[[ Records shown open ]]
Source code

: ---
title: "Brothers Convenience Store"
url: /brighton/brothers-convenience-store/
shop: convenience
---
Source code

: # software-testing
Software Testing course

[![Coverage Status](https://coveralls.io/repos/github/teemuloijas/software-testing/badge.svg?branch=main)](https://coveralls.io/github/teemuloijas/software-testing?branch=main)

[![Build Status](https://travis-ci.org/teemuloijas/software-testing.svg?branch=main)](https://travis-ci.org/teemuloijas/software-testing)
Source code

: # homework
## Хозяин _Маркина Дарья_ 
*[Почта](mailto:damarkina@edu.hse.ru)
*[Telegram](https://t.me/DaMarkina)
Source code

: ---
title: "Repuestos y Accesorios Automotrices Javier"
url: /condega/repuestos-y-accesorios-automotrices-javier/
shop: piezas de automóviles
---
[[ Records shown closed ]]
Exercise aim - Each line of the entries above that includes the string "Status" should be copied out.

Result -
[![Coverage Status](https://coveralls.io/repos/github/teemuloijas/software-testing/badge.svg?branch=main)](https://coveralls.io/github/teemuloijas/software-testing?branch=main)
[![Build Status](https://travis-ci.org/teemuloijas/software-testing.svg?branch=main)](https://travis-ci.org/teemuloijas/software-testing)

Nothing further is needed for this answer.